Multiplying 5 (in factorial base "21") with 6 (in factorial base "100") results 30, which in factorial base is "1100", containing digit "1" twice, thus 6 is disqualified.
Similarly, products 5*7, 5*8 and 5*9 result 35 = "1121", 40 = "1220" and 45 = "1311", where in all cases one of the nonzero digits occur more than once, so 7, 8 and 9 are also all disqualified.
But 5*10 = 50, which has a factorial base representation ("2010") that matches the criterion, thus a(6) = 10.
PROG
(Scheme, with defineperm1-macro from Antti Karttunen's IntSeq-library)
;; Reference-implementation, quite sub-optimal:
(defineperm1 (A266117 n) (if (= 1 n) n (let ((prev (A266117 (- n 1)))) (let loop ((k 1)) (cond ((and (not-lte? (A266118 k) (- n 1)) (= (A264990 (* k prev)) 1)) k) (else (loop (+ 1 k))))))))
;; We consider a > b (i.e. not less than b) also in case a is #f.

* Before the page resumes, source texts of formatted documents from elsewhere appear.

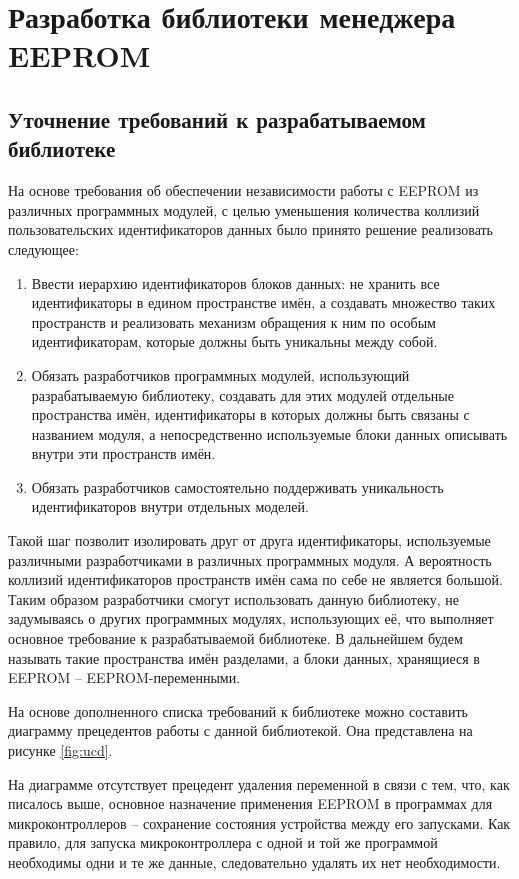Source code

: \chapter{Разработка библиотеки менеджера EEPROM}

\section{Уточнение требований к разрабатываемом библиотеке}

На основе требования об обеспечении независимости работы с EEPROM из различных программных модулей, с целью уменьшения количества коллизий пользовательских идентификаторов данных было принято решение реализовать следующее:
\begin{enumerate}
	\item Ввести иерархию идентификаторов блоков данных: не хранить все идентификаторы в едином пространстве имён, а создавать множество таких пространств и реализовать механизм обращения к ним по особым идентификаторам, которые должны быть уникальны между собой.
	\item Обязать разработчиков программных модулей, использующий разрабатываемую библиотеку, создавать для этих модулей отдельные пространства имён, идентификаторы в которых должны быть связаны с названием модуля, а непосредственно используемые блоки данных описывать внутри эти пространств имён.
	\item Обязать разработчиков самостоятельно поддерживать уникальность идентификаторов внутри отдельных моделей.
\end{enumerate}
Такой шаг позволит изолировать друг от друга идентификаторы, используемые различными разработчиками в различных программных модуля.
А вероятность коллизий идентификаторов пространств имён сама по себе не является большой.
Таким образом разработчики смогут использовать данную библиотеку, не задумываясь о других программных модулях, использующих её, что выполняет основное требование к разрабатываемой библиотеке.
В дальнейшем будем называть такие пространства имён разделами, а блоки данных, хранящиеся в EEPROM -- EEPROM-переменными.

На основе дополненного списка требований к библиотеке можно составить диаграмму прецедентов работы с данной библиотекой. Она представлена на рисунке \ref{fig:ucd}.


На диаграмме отсутствует прецедент удаления переменной в связи с тем, что, как писалось выше, основное назначение применения EEPROM в программах для  микроконтроллеров -- сохранение состояния устройства между его запусками.
Как правило, для запуска микроконтроллера с одной и той же программой необходимы одни и те же данные, следовательно удалять их нет необходимости.

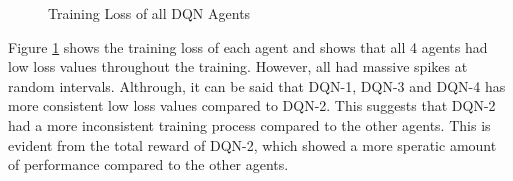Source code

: \begin{figure}[H]
    \centering
    \caption{Training Loss of all DQN Agents}
    \label{fig:DQN_training_loss}
\end{figure}

Figure \ref{fig:DQN_training_loss} shows the training loss of each agent and shows that all 4 agents had low loss values throughout the training. However, all had massive spikes at random intervals. Althrough, it can be said that DQN-1, DQN-3 and DQN-4 has more consistent low loss values compared to DQN-2. This suggests that DQN-2 had a more inconsistent training process compared to the other agents. This is evident from the total reward of DQN-2, which showed a more speratic amount of performance compared to the other agents.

;; (Because of the stateful caching system used by defineperm1-macro):
(define (not-lte? a b) (cond ((not (number? a)) #t) (else (> a b))))
CROSSREFS
Left inverse: A266118 (also the right inverse if this sequence is a permutation of the positive integers).
KEYWORD
nonn,base
AUTHOR
Antti Karttunen, Dec 22 2015
STATUS
approved